● SOURCE RECORDS:
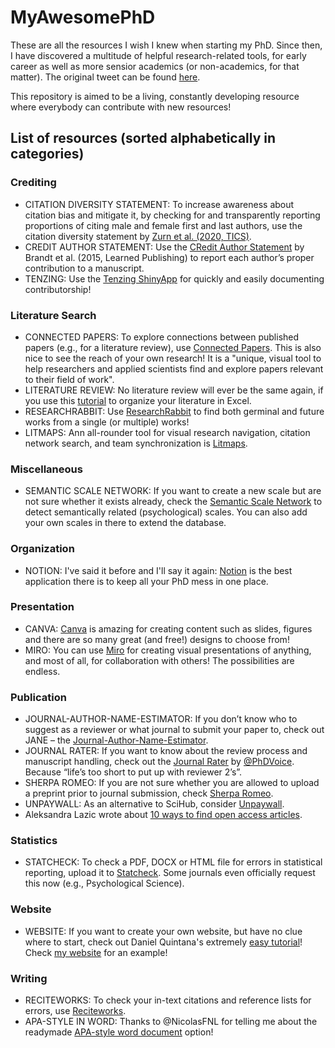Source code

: # MyAwesomePhD

These are all the resources I wish I knew when starting my PhD. Since then, I have discovered a multitude of helpful research-related tools, for early career as well as more sensior academics (or non-academics, for that matter). The original tweet can be found [here](https://twitter.com/helenahhartmann/status/1473735195920633859).

This repository is aimed to be a living, constantly developing resource where everybody can contribute with new resources!

## List of resources (sorted alphabetically in categories)

### Crediting

- CITATION DIVERSITY STATEMENT: To increase awareness about citation bias and mitigate it, by checking for and transparently reporting proportions of citing male and female first and last authors, use the citation diversity statement by [Zurn et al. (2020, TICS)](https://pubmed.ncbi.nlm.nih.gov/32762966/).
- CREDIT AUTHOR STATEMENT: Use the [CRedit Author Statement](https://www.elsevier.com/authors/policies-and-guidelines/credit-author-statement) by Brandt et al. (2015, Learned Publishing) to report each author’s proper contribution to a manuscript.
- TENZING: Use the [Tenzing ShinyApp](https://rollercoaster.shinyapps.io/tenzing/) for quickly and easily documenting contributorship!

### Literature Search

- CONNECTED PAPERS: To explore connections between published papers (e.g., for a literature review), use [Connected Papers](https://www.connectedpapers.com/). This is also nice to see the reach of your own research! It is a "unique, visual tool to help researchers and applied scientists find and explore papers relevant to their field of work".
- LITERATURE REVIEW: No literature review will ever be the same again, if you use this [tutorial](https://twitter.com/SteMcQuilliam/status/1252241904810557448?s=20) to organize your literature in Excel.
- RESEARCHRABBIT: Use [ResearchRabbit](https://www.researchrabbit.ai/) to find both germinal and future works from a single (or multiple) works!
- LITMAPS: Ann all-rounder tool for visual research navigation, citation network search, and team synchronization is [Litmaps](https://www.litmaps.co/).

### Miscellaneous

- SEMANTIC SCALE NETWORK: If you want to create a new scale but are not sure whether it exists already, check the [Semantic Scale Network](rosenbusch.shinyapps.io/semantic_net/) to detect semantically related (psychological) scales. You can also add your own scales in there to extend the database.

### Organization

- NOTION: I've said it before and I'll say it again: [Notion](http://notion.so/) is the best application there is to keep all your PhD mess in one place.

### Presentation

- CANVA: [Canva](www.canva.com) is amazing for creating content such as slides, figures and there are so many great (and free!) designs to choose from!
- MIRO: You can use [Miro](https://miro.com/) for creating visual presentations of anything, and most of all, for collaboration with others! The possibilities are endless.

### Publication

- JOURNAL-AUTHOR-NAME-ESTIMATOR: If you don’t know who to suggest as a reviewer or what journal to submit your paper to, check out JANE – the [Journal-Author-Name-Estimator](jane.biosemantics.org).
- JOURNAL RATER: If you want to know about the review process and manuscript handling, check out the [Journal Rater](https://phdvoice.org/journalrater/) by [@PhDVoice](https://twitter.com/PhDVoice). Because “life’s too short to put up with reviewer 2’s”.
- SHERPA ROMEO: If you are not sure whether you are allowed to upload a preprint prior to journal submission, check [Sherpa Romeo](v2.sherpa.ac.uk/romeo/).
- UNPAYWALL: As an alternative to SciHub, consider [Unpaywall](unpaywall.org).
- Aleksandra Lazic wrote about [10 ways to find open access articles](https://alelazic.blogspot.com/2021/11/ten-ways-to-find-open-access-articles.html).

### Statistics

- STATCHECK: To check a PDF, DOCX or HTML file for errors in statistical reporting, upload it to [Statcheck](www.statcheck.io). Some journals even officially request this now (e.g., Psychological Science).

### Website

- WEBSITE: If you want to create your own website, but have no clue where to start, check out Daniel Quintana's extremely [easy tutorial](https://twitter.com/dsquintana/status/1310715433654382599?s=20)! Check [my website](www.helenahartmann.com) for an example!

### Writing

- RECITEWORKS: To check your in-text citations and reference lists for errors, use [Reciteworks](www.reciteworks.com).
- APA-STYLE IN WORD: Thanks to @NicolasFNL for telling me about the readymade [APA-style word document](https://twitter.com/NicolasFNL/status/1357048003027230726?s=20) option!
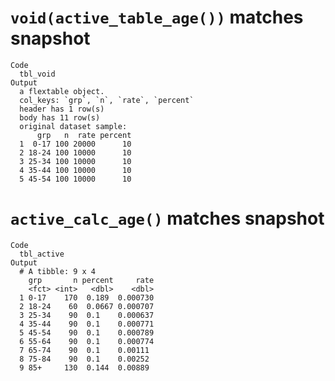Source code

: # `void(active_table_age())` matches snapshot

    Code
      tbl_void
    Output
      a flextable object.
      col_keys: `grp`, `n`, `rate`, `percent` 
      header has 1 row(s) 
      body has 11 row(s) 
      original dataset sample: 
          grp   n  rate percent
      1  0-17 100 20000      10
      2 18-24 100 10000      10
      3 25-34 100 10000      10
      4 35-44 100 10000      10
      5 45-54 100 10000      10

# `active_calc_age()` matches snapshot

    Code
      tbl_active
    Output
      # A tibble: 9 x 4
        grp       n percent     rate
        <fct> <int>   <dbl>    <dbl>
      1 0-17    170  0.189  0.000730
      2 18-24    60  0.0667 0.000707
      3 25-34    90  0.1    0.000637
      4 35-44    90  0.1    0.000771
      5 45-54    90  0.1    0.000789
      6 55-64    90  0.1    0.000774
      7 65-74    90  0.1    0.00111 
      8 75-84    90  0.1    0.00252 
      9 85+     130  0.144  0.00889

● WHAT IS EXPECTED: Report each line in the entries where the string "matches" occurs.

● RESULT FOR THIS EXERCISE:
: # `void(active_table_age())` matches snapshot
# `active_calc_age()` matches snapshot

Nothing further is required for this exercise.